Over the years I stopped taking her birthday as a vacation day from work. The last time I visited her grave I was fifteen or sixteen. Twenty-seven years after her death, the pain, loss, and missing have lessened to a dull, ever-present ache. It can worsen on a random Tuesday when I’m cooking a traditional Haitian meal and can’t remember the next step and wish I could call her. I call my closest aunt–her lookalike baby sister–instead. Sometimes the ache feels unbearable on the eve of a milestone, like my high school and two college graduations, my thirtieth birthday, or fulfilling my lifelong dream of moving to New York and living in a brownstone like the Cosbys.
Her absence causes me to feel envy. Athletes and entertainers always thank their mothers, sometimes before God, for their success. My cousins, friends, and co-workers complain about how their mothers drive them crazy, but like athletes and entertainers are quick to voice their gratitude for having their mothers present when they welcomed a new child or needed the motivation to be, do or act better.
My motherless childhood was my normal. By the time I was sixteen, I had lived equal parts with and without her. I imagine how circumstances and events would have had different outcomes had she been present, but I don’t romanticize her. I see the strict but doting mothers her three sisters are. My uncle calls me cheap just like her. My father used to slip and call me by her name. My grandmother tears up when she sees me dressed up for special occasions. When my grandfather gets drunk at family dinners, he hands me a $100 bill telling me she told him to give it to me.
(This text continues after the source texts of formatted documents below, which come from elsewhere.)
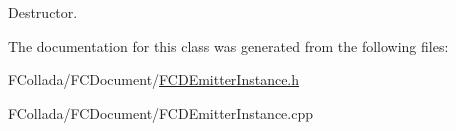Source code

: \label{classFCDEmitterInstance_a2a130dc123cdf1ed9c62fb87db99524f}
Destructor. 

The documentation for this class was generated from the following files:\begin{DoxyCompactItemize}
\item 
FCollada/FCDocument/\hyperlink{FCDEmitterInstance_8h}{FCDEmitterInstance.h}\item 
FCollada/FCDocument/FCDEmitterInstance.cpp\end{DoxyCompactItemize}
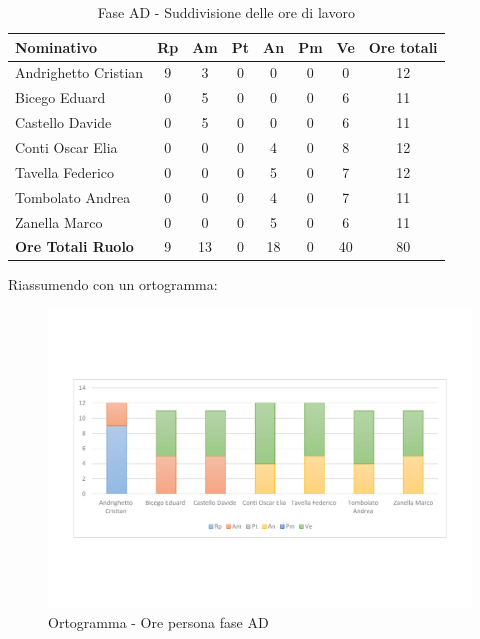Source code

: \documentclass[../PianoProgetto.tex]{subfiles}
\begin{document}
	\begin{table}[h]
		\begin{tabularx}{\textwidth}{l  * {6}{C}  c}
			\toprule
			\textbf{Nominativo} & \textbf{Rp} & \textbf{Am} & \textbf{Pt} 
						& \textbf{An} & \textbf{Pm} & \textbf{Ve} & \textbf{Ore totali} \\
			\midrule
			Andrighetto Cristian & 9 & 3 &	0 &	0 & 0 & 0 & 12 \\
			Bicego Eduard & 0 & 5 & 0 & 0 & 0 & 6 & 11 \\
			Castello Davide & 0 & 5 & 0 & 0 & 0 & 6 & 11 \\
			Conti Oscar Elia & 0 & 0 &	0 &	4 & 0 & 8 & 12 \\
			Tavella Federico &	0 & 0 & 0 & 5 & 0 & 7 & 12 \\
			Tombolato Andrea & 0 & 0 &	0 &	4 & 0 & 7 & 11 \\
			Zanella Marco & 0 & 0 & 0 & 5 & 0 & 6 & 11 \\
			\midrule			
			\textbf{Ore Totali Ruolo} & 9 & 13 & 0 & 18 & 0 & 40 & 80 \\
			\bottomrule
		\end{tabularx}	
		\caption{Fase AD - Suddivisione delle ore di lavoro}
		\label{tab:faseAD_ore}	
	\end{table}
\vfill
\newpage
\vfill
	Riassumendo con un ortogramma:
	
	\begin{figure}[!h]
		\centering
		\includegraphics[width=\textwidth , trim=2cm 5cm 2cm 5cm]{grafici/AD/AD-ore-persona}
			\caption{Ortogramma - Ore persona fase AD}
		\label{fig:BarChart-faseAD_ore}
	\end{figure}
	
\end{document}
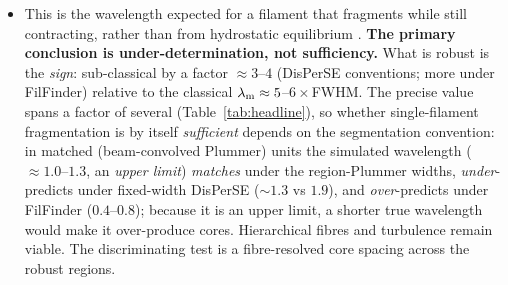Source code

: \documentclass[usenatbib,twoside,twocolumn]{mnras}
\begin{document}
\begin{itemize}
\begin{itemize}
        \item This is the wavelength expected for a filament that fragments while still contracting, rather than from hydrostatic equilibrium \citep{Clarke2016}. \textbf{The primary conclusion is under-determination, not sufficiency.} What is robust is the \emph{sign}: sub-classical by a factor $\approx3$--$4$ (DisPerSE conventions; more under FilFinder) relative to the classical $\lambda_{\rm m}\approx5$--$6\times$FWHM. The precise value spans a factor of several (Table~\ref{tab:headline}), so whether single-filament fragmentation is by itself \emph{sufficient} depends on the segmentation convention: in matched (beam-convolved Plummer) units the simulated wavelength ($\approx1.0$--$1.3$, an \emph{upper limit}) \emph{matches} under the region-Plummer widths, \emph{under}-predicts under fixed-width DisPerSE ($\sim1.3$ vs $1.9$), and \emph{over}-predicts under FilFinder ($0.4$--$0.8$); because it is an upper limit, a shorter true wavelength would make it over-produce cores. Hierarchical fibres and turbulence remain viable. The discriminating test is a fibre-resolved core spacing across the robust regions.
    \end{itemize}


\end{itemize}
\end{document}
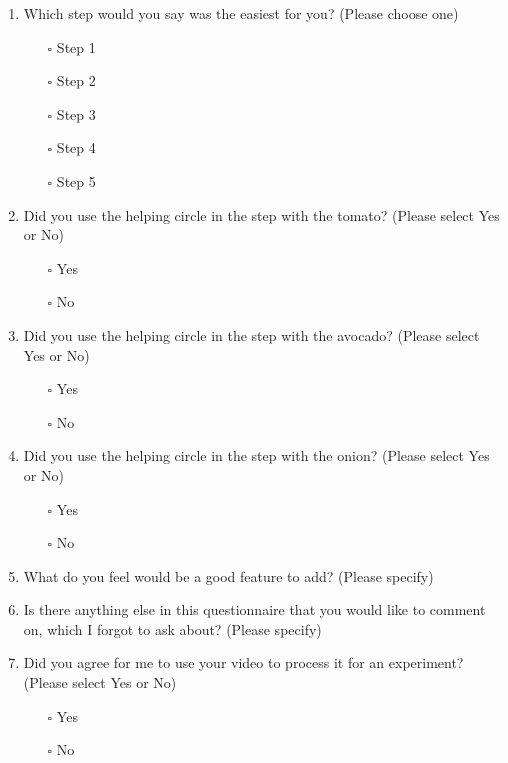 \begin{enumerate}
    \item Which step would you say was the easiest for you? (Please choose one)\\
    \begin{itemize}
        \item[$\square$] Step 1
        \item[$\square$] Step 2
        \item[$\square$] Step 3
        \item[$\square$] Step 4
        \item[$\square$] Step 5
    \end{itemize}
    
    \item Did you use the helping circle in the step with the tomato? (Please select Yes or No)\\
    \begin{itemize}
        \item[$\square$] Yes
        \item[$\square$] No
    \end{itemize}
    
    \item Did you use the helping circle in the step with the avocado? (Please select Yes or No)\\
    \begin{itemize}
        \item[$\square$] Yes
        \item[$\square$] No
    \end{itemize}
    
    \item Did you use the helping circle in the step with the onion? (Please select Yes or No)\\
    \begin{itemize}
        \item[$\square$] Yes
        \item[$\square$] No
    \end{itemize}
    
    \item What do you feel would be a good feature to add? (Please specify)
    
    \item Is there anything else in this questionnaire that you would like to comment on, which I forgot to ask about? (Please specify)
    
    \item Did you agree for me to use your video to process it for an experiment? (Please select Yes or No)\\
    \begin{itemize}
        \item[$\square$] Yes
        \item[$\square$] No
    \end{itemize}
\end{enumerate}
Today would’ve been her 58th birthday. I remember her laugh, her sneeze, her big toe, the yellow and white polka dot dress she wore to stand as godmother at my cousin’s christening. I remember how she popped popcorn in the popcorn maker with a butter melter at the top. I remember that she buckled the seat belt around the box of a newly purchased dining room chandelier while I sat unstrapped in the backseat of her clownish yellow Toyota. I remember that she could silence me with just a look. I remember that she loved to eat grapefruit by cutting it in half, sprinkling sugar, and scooping chunks with a spoon. I remember that she loved listening to Julio Iglesias records. I remember that she made me soft-boiled eggs. I remember how she made homemade lemonade with condensed milk and lots of sugar. I remember how she slathered lotion and puffed baby powder all over my body after bathing me. I remember that she loved me.